Portage salarial, un accord élitiste ?

Sous la houlette du Prisme, syndicat des sociétés d’intérim, les partenaires sociaux sont enfin parvenus à un accord afin de sécuriser le portage salarial. Paraphé le 24 juin dernier par quatre syndicats sur cinq, ce dernier a immédiatement soulevé les critiques de certaines entreprises de portage salarial.

Dtalents est favorable à cet accord qui correspond totalement à son domaine d’activité et qui permet enfin de légaliser ce mode de travail.

Toutefois et au-delà des lectures partisanes, nous avons laissé tribune libre à un cabinet spécialiste en droit du travail.

Deux ans de négociations auront été nécessaires aux partenaires sociaux pour aboutir à un accord censé clarifier et encadrer le portage salarial. Des négociations, dont la forme même a suscité l’étonnement : « L’article L.2261-19 du Code du travail prévoit que l’accord professionnel ou interprofessionnel doit être négocié et conclu par les représentants des organisations d’employeurs et de salariés représentatives dans le champ d’application considérée, explique Jean-Julien Jarry, avocat spécialiste en droit social au sein du cabinet Jacques Barthélémy et Associés. Mais la loi a expressément dérogé aux règles habituelles, puisque la négociation a été confiée à une branche dont l’activité est considérée comme la plus proche du portage salarial à savoir celle de l’intérim. » Un choix qui a notamment soulevé les critiques des entreprises de portage, seulement consultées durant ces pourparlers.

Critiqué sur sa forme, l’accord l’est également sur le fond même s’il a le mérite de rappeler, d’une manière claire, les obligations et les relations existantes entre le salarié porté, l’entreprise de portage salarial et les sociétés clientes. « Globalement il manque de précision et présente même des incohérences », estime Jean-Julien Jarry qui pointe notamment du doigt le recours à deux types de CDD en fonction de la durée délimitée ou non de la mission. « L’accord aurait gagné en simplicité et en clarté en prévoyant un seul cas de recours au CDD, à savoir celui de la « réalisation d’une prestation de portage salarial », pour une durée maximale de 3 ans introduisant ainsi un nouveau motif de CDD spécifique nécessitant une intervention législative », entrevoit l’avocat.

Le portage, exclusivité des cadres

Autre source de critique : le fait que cet accord limite le portage salarial aux seuls cadres.
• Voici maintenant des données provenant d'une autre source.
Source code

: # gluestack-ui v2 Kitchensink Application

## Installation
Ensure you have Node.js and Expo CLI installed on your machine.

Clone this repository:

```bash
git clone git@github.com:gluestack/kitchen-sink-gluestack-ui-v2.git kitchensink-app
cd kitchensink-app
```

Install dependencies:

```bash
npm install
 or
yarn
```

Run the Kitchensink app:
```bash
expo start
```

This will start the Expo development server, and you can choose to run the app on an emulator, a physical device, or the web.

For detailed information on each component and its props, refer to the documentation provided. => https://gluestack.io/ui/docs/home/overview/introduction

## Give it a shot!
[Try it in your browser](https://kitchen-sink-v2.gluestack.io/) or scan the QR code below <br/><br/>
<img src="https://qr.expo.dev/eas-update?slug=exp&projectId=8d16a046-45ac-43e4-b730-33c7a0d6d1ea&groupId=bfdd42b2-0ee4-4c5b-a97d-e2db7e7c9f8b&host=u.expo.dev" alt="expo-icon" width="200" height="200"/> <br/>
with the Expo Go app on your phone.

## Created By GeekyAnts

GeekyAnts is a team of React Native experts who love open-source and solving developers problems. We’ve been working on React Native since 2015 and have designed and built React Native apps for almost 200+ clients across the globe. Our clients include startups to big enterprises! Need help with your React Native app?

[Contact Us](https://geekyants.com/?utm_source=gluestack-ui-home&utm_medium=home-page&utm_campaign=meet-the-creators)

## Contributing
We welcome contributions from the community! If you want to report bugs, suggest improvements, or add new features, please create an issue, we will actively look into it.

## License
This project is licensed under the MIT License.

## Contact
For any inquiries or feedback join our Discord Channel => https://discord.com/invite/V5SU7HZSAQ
Une mesure qui aura pour effet, selon un communiqué de la Fédération nationale de portage salariale (FeNPS) – un des trois syndicats des entreprises de portage salarial - de « restreindre le nombre de personnes potentiellement concernées à 30 000 cadres au lieu de 600 000 personnes ». Une restriction sur laquelle Jean-Julien Jarry s’interroge : « Si l’on sait que la majeure partie de la population de l’intérim est celle des salariés non-cadres, il pourrait être supposé que l’objectif était de supprimer une situation concurrentielle créée par le portage salarial en excluant du champ d’application de l’accord, ces salariés. »

La rémunération mensuelle minimale de 2 900 € bruts fixée par l’accord pose également problème pour l’avocat spécialiste en droit social car « il n’est pas certain que l’ensemble des salariés portés parviennent à négocier des prestations leur permettant d’assurer, pour chaque mission, le niveau de rémunération exigé ». Un phénomène qui pourrait notamment toucher près de 10 000 informaticiens ayant recours au portage de manière régulière ou occasionnelle.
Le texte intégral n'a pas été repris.